***** THE INPUT

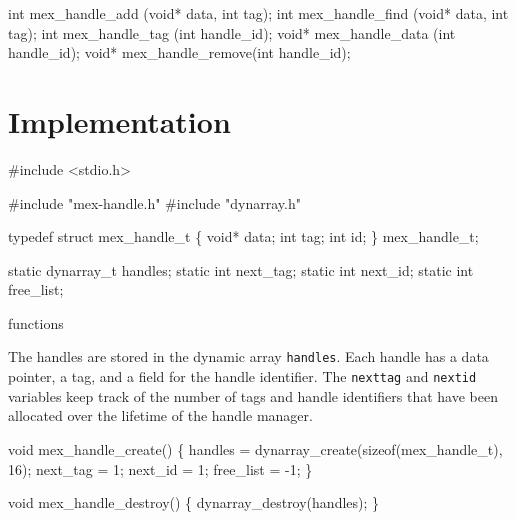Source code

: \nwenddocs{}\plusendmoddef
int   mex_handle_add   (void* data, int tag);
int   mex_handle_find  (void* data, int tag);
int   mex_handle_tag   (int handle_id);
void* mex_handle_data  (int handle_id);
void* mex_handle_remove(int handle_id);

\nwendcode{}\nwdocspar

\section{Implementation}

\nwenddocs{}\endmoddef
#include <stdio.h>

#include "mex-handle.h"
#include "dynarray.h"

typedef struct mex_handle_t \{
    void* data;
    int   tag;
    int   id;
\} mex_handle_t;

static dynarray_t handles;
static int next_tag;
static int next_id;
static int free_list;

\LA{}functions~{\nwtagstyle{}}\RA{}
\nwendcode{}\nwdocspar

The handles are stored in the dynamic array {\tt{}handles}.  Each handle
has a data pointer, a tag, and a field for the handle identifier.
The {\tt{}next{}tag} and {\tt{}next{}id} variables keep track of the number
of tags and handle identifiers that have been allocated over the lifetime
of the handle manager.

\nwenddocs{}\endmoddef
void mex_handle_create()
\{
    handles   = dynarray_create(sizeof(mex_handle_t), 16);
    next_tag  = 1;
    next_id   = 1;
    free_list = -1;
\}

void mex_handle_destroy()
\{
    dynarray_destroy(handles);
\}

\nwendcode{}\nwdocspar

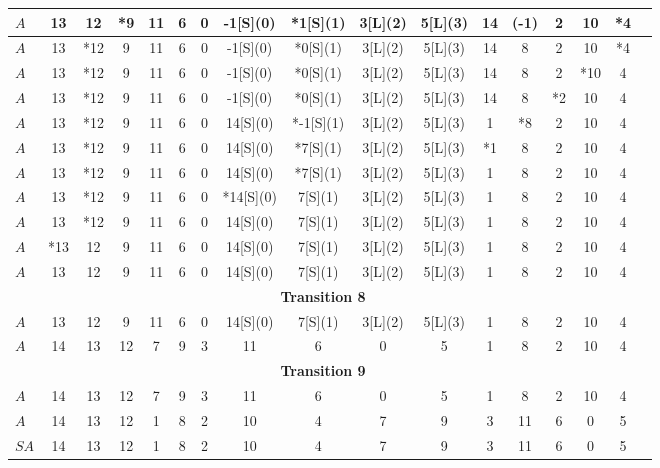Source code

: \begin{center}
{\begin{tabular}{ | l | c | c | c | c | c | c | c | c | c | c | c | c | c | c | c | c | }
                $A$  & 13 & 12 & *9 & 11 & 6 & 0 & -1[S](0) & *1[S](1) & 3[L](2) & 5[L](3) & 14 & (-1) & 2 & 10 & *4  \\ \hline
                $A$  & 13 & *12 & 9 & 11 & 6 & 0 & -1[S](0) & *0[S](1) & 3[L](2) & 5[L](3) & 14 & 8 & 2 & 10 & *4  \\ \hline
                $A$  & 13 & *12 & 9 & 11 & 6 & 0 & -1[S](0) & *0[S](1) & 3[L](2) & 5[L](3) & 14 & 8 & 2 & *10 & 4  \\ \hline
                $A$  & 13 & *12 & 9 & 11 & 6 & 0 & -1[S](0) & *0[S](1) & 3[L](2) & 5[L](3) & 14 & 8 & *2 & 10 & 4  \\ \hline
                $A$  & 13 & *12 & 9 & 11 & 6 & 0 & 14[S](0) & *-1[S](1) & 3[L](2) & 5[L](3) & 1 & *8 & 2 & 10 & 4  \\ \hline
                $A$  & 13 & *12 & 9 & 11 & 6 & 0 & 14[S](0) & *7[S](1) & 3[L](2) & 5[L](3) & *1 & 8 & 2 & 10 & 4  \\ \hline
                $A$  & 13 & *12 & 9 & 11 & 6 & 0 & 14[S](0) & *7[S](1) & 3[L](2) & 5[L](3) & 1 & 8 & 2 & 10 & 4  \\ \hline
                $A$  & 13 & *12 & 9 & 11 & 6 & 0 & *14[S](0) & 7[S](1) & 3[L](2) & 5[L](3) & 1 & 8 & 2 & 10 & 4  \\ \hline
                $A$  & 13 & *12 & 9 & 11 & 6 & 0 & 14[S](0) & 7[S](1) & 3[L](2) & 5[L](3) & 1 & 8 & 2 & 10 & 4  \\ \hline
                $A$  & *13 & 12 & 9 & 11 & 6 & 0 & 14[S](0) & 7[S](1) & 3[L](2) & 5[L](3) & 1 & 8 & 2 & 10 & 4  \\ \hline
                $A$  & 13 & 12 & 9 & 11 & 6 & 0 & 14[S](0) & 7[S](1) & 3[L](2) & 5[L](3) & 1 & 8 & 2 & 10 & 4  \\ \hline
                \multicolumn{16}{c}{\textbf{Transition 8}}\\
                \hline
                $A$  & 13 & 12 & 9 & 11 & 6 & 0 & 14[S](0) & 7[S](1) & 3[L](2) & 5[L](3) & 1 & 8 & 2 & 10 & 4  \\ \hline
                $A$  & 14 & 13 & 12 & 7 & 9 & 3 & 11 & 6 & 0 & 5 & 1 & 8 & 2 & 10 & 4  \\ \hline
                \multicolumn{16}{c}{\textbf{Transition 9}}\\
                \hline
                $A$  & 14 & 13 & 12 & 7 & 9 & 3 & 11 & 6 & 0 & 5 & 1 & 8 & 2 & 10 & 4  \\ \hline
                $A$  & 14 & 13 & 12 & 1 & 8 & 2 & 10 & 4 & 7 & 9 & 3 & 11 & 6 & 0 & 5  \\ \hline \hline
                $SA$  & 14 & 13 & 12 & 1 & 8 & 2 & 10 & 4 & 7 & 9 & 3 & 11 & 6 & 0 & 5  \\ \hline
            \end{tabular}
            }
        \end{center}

**********

REQUIREMENT ->
Go through the records above. Copy each line in which the string "tabular" appears.

COMPLETED TASK ->
{\begin{tabular}{ | l | c | c | c | c | c | c | c | c | c | c | c | c | c | c | c | c | }
            \end{tabular}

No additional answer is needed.